Theme 4: EARTHQUAKE SCENARIOS FOR SWITZERLAND

Faeh, D., Bay, F., Giardini, D., Kind, F., Mayer-Rosa, D., Sellami, S. (Swiss Seismological Service, ETH Zurich); Lang, K., Bachmann, H., Wenk.,T. (Institute of Structural Engineering, ETH Zurich); Noack, T., Huggenberger, P. (Institute of Geology, University of Basel)

The goal of our project is to develop a method for the estimation of expected damage from earthquakes. The presentation is giving an overview of the state of the project, which includes, the modelling and mapping of ground motion on a regional scale for the area of Switzerland, and on a local scale for the Basel area, the classification of the vulnerability of buildings to earthquake ground motion for some target areas, and the realization of scenarios. We will present the deterministic seismic hazard in form of scenario ground motion maps. This can be done on a regional scale or on a local (microzonation) scale. On the regional scale the scenario ground motion maps should include significant earthquakes in a regional sense. Maps will then display ground motion with different probabilities of occurrence in different locations. On a local scale, ground motion scenario maps are most appropriately computed for single possible earthquakes, and these maps can be combined with a vulnerability assessment of existing structures. In this combination the scenario maps include the level and duration of shaking. Furthermore they make it possible to identify localities where ground is likely to fail through liquefaction or landslides, and they enable us to pinpoint structures that are likely to be severely damaged and to find weak links in lifeline structures. Such studies can be done with different levels of detail. The project will contribute to the necessary seismic upgrading of existing buildings, as well as to reliable earthquake resistant design of new structures, to the education of the general public, the emergency planning and it will serve as a reminder that there is a large difference between what is expected from probabilistic maps and what is a possible event.

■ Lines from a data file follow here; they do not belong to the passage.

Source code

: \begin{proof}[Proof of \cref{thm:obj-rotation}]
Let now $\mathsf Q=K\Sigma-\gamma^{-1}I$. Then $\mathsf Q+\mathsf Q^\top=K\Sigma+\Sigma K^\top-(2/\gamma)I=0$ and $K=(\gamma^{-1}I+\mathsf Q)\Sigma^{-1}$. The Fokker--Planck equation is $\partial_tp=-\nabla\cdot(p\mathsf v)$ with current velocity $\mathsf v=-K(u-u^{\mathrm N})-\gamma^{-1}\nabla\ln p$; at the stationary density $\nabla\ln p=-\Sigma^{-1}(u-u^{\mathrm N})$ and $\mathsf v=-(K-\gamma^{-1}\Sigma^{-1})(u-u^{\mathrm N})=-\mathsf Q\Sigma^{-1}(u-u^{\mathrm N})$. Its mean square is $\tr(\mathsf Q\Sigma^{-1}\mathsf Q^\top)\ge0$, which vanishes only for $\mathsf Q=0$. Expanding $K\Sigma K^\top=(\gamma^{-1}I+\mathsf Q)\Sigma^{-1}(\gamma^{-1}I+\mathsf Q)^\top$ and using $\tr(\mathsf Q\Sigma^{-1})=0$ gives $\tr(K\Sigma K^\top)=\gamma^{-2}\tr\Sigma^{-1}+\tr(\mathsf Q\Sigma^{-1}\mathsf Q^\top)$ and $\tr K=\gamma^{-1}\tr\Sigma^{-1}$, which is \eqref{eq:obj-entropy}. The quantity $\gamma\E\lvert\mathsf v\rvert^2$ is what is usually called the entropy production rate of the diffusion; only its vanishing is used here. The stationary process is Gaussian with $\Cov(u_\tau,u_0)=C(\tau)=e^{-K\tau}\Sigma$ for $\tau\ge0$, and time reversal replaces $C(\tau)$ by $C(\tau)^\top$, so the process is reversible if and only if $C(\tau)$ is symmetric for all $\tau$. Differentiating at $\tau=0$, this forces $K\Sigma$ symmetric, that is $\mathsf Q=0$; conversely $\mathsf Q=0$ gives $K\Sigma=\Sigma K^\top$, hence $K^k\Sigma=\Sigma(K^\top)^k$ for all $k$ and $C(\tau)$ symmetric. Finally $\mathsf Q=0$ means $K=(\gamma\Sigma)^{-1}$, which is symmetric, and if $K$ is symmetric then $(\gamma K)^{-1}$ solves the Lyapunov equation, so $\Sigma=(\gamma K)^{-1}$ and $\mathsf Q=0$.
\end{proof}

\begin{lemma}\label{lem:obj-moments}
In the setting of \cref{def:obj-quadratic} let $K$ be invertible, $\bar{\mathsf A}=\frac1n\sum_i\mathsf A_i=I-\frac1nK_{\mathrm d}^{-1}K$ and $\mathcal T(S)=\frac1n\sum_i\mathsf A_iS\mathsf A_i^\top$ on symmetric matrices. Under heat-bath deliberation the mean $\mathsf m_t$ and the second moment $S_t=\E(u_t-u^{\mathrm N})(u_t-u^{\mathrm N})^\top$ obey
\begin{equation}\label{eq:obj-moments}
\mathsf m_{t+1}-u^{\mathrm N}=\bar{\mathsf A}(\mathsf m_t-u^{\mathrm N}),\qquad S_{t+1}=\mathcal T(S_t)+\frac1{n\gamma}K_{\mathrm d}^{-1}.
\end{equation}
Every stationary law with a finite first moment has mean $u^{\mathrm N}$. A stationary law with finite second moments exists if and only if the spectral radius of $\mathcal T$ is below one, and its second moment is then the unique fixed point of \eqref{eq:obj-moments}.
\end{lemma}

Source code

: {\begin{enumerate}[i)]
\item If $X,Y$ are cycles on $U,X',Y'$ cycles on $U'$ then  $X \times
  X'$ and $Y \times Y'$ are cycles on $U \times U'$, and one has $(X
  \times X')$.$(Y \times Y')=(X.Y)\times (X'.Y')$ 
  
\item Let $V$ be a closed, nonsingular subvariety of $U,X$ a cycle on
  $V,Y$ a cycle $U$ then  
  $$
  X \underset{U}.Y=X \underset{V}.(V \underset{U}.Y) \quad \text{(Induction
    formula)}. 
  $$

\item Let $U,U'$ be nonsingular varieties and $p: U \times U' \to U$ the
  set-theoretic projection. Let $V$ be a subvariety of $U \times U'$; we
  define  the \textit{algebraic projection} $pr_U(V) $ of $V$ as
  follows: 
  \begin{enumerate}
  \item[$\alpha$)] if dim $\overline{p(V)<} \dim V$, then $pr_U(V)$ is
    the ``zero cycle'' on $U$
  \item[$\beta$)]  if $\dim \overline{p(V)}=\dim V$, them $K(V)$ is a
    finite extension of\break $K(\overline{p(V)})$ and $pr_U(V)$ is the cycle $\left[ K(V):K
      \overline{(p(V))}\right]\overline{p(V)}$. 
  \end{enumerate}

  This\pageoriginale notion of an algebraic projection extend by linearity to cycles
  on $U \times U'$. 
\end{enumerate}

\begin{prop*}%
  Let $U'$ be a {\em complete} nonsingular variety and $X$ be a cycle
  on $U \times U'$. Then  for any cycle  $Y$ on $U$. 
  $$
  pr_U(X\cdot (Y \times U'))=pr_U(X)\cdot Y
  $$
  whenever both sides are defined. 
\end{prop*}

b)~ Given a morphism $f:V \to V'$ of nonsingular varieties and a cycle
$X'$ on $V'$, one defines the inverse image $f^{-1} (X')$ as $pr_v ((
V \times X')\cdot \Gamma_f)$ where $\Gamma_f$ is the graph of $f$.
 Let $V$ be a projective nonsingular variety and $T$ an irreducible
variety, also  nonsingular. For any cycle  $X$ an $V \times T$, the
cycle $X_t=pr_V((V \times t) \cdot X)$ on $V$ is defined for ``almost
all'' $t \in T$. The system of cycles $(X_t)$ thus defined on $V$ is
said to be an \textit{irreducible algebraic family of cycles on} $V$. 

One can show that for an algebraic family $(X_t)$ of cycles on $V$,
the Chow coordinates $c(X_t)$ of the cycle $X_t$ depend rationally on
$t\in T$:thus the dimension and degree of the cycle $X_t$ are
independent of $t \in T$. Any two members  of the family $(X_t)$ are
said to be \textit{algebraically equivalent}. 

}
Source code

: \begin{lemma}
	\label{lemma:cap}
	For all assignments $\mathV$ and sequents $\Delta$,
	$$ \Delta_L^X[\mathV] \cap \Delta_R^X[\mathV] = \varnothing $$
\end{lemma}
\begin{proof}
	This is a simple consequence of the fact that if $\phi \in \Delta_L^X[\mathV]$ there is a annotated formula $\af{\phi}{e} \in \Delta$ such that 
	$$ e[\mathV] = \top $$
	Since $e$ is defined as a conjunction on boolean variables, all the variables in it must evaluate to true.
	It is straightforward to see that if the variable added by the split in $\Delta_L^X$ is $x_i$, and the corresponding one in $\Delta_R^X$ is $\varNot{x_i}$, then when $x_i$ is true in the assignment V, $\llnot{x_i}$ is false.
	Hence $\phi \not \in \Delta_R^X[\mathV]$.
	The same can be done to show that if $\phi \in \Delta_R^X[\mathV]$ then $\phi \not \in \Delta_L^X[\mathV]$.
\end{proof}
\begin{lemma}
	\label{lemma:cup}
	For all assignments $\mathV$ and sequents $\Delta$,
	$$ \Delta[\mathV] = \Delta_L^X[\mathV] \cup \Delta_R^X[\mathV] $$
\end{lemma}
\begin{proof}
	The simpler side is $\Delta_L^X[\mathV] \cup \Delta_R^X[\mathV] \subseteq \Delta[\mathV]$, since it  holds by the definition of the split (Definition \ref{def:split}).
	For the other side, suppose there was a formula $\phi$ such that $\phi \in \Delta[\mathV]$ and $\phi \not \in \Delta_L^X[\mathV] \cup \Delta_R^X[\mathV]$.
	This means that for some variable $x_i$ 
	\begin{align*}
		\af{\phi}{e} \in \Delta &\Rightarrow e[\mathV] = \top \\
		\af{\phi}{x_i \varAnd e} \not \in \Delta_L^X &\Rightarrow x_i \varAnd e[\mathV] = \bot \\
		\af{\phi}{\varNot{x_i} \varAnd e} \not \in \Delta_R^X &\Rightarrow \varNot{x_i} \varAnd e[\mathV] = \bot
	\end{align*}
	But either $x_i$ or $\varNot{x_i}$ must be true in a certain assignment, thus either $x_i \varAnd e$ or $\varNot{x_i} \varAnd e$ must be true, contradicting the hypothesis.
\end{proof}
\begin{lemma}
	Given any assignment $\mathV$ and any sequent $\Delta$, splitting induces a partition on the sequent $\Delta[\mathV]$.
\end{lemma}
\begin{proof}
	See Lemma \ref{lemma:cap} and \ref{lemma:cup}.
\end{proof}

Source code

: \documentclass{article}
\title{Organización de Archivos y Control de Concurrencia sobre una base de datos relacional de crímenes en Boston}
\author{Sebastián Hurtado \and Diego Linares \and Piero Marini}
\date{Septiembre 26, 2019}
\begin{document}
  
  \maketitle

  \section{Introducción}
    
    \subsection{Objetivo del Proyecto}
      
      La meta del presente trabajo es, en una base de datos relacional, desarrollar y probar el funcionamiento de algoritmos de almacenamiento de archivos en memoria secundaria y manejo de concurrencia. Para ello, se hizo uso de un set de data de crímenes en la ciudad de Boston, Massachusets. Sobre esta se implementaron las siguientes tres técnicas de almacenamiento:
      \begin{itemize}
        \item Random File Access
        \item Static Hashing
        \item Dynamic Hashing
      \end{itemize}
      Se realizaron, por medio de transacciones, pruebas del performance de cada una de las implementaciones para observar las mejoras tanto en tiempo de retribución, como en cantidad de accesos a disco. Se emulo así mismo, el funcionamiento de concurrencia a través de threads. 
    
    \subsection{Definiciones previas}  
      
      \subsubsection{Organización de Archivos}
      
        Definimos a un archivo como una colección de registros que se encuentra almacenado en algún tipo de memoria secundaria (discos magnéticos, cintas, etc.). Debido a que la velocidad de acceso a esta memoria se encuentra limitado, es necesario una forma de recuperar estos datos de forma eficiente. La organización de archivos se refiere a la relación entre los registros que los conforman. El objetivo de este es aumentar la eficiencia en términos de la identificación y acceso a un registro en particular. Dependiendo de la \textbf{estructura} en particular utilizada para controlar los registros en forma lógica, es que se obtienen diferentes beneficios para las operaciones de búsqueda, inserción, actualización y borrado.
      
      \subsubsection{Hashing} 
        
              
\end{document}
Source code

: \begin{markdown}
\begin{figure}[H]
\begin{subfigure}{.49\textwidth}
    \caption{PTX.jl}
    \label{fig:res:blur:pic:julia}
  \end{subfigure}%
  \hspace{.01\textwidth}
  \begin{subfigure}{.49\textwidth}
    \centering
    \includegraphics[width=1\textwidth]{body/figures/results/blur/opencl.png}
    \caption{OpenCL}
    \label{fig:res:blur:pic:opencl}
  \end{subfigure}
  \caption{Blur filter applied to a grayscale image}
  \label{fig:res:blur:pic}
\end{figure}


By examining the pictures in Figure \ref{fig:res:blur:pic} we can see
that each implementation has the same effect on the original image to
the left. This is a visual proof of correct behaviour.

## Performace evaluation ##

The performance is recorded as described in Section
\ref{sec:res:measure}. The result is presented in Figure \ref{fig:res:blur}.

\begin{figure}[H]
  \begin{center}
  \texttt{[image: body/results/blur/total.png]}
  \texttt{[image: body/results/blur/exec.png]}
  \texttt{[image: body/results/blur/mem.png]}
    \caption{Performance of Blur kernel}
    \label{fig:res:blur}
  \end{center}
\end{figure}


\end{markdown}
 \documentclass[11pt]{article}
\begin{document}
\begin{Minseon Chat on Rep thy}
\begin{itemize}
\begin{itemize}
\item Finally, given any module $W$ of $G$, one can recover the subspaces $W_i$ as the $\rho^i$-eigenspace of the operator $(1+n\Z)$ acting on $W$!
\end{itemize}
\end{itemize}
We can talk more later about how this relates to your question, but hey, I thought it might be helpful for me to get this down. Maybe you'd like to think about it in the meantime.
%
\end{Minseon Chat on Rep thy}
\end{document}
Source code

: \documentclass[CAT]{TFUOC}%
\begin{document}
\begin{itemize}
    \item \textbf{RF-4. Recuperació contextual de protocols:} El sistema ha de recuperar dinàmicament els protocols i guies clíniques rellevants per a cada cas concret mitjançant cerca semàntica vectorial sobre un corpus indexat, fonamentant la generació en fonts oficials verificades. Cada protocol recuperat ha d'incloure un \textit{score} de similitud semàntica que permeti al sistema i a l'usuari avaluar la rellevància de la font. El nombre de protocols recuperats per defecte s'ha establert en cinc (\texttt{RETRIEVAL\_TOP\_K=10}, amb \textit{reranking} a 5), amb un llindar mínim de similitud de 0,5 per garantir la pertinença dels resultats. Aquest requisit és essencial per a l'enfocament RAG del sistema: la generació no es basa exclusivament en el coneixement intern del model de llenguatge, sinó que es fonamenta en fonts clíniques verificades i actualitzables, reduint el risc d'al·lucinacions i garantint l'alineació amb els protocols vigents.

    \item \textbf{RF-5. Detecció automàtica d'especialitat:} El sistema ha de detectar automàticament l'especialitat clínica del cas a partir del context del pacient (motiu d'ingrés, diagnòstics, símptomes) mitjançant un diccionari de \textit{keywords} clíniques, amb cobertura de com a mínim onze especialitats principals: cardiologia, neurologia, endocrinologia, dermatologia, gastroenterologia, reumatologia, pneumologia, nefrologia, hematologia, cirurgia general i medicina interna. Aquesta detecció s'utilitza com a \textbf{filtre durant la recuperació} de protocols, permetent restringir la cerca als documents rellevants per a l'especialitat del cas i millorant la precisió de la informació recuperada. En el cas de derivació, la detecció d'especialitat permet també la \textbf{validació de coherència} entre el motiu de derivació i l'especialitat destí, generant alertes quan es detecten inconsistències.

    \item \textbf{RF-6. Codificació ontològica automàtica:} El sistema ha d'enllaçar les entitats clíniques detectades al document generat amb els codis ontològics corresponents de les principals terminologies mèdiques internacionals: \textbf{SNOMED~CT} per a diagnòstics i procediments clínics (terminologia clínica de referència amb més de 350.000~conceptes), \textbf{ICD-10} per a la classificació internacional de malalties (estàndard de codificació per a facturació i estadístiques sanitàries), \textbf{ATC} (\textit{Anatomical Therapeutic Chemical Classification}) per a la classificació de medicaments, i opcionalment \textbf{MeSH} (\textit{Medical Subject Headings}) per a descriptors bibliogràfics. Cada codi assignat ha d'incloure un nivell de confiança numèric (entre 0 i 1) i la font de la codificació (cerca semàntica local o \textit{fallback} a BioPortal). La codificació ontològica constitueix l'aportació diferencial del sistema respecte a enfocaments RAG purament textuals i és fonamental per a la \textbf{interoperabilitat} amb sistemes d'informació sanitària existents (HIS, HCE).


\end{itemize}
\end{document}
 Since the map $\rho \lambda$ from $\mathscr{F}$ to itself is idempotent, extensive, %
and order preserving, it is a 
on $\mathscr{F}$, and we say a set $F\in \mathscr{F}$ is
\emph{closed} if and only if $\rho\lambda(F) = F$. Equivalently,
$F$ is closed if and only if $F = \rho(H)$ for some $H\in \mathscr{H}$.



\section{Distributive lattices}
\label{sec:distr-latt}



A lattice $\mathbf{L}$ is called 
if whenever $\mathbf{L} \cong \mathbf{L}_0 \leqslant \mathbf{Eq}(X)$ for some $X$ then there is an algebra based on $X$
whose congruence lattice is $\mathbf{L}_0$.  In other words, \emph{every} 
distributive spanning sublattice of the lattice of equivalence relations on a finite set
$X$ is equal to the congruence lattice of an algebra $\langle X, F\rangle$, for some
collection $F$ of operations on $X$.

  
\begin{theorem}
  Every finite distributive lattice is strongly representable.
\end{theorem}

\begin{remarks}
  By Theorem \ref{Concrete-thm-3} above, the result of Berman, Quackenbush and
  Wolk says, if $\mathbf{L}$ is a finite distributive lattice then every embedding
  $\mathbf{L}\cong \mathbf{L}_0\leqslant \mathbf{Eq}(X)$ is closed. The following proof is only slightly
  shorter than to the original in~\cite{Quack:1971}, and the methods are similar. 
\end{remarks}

Theme 5: REGIONAL AND LOCAL SEISMIC HAZARD ASSESSMENT

A. Marcellini, R. Daminelli, G. Franceschina & M.Pagani (Istituto di Ricerca sul Rischio Sismico)

Site effects can produce, at a local scale, abrupt changes of the ground motion as also instability phenomena such as landslides and soil liquefaction; microzonation studies are the scientific response for the evaluation and mitigation of this kind of phenomena. Seismic microzonation generally produces on a municipal scale Landuse planning criteria and defines seismic actions for engineering purposes. Seismic codes instead, are issued on the basis of Seismic Hazard studies, that is, seismic actions and seismic zonation are a direct consequence of a probabilistic seismic hazard, generally assessed considering a 474 yr R.P. In other words seismic actions assessment is biased by the inefficiency of seismic hazard evaluation procedure to account properly of parameters controlling the ground motion, mainly due to the limited number of factors used in the attenuation laws. It should be pointed out that till now this limit appears unavoidable due to the scarcity of strong motion accordingly. Microzonation investigation can overcome these limitations, but only if the reference input motion is properly assessed by adopting the same level and the same criteria of protection used to issue seismic codes at national level. The case study here presented refers to a zonation and microzonation investigation performed in the Forlì provincia (Emilia-Romagna) for the purposes of seismic prescriptions to be issued both at regional and local level and we will main focus on the importance of multiple approach for the definition of the reference input motion.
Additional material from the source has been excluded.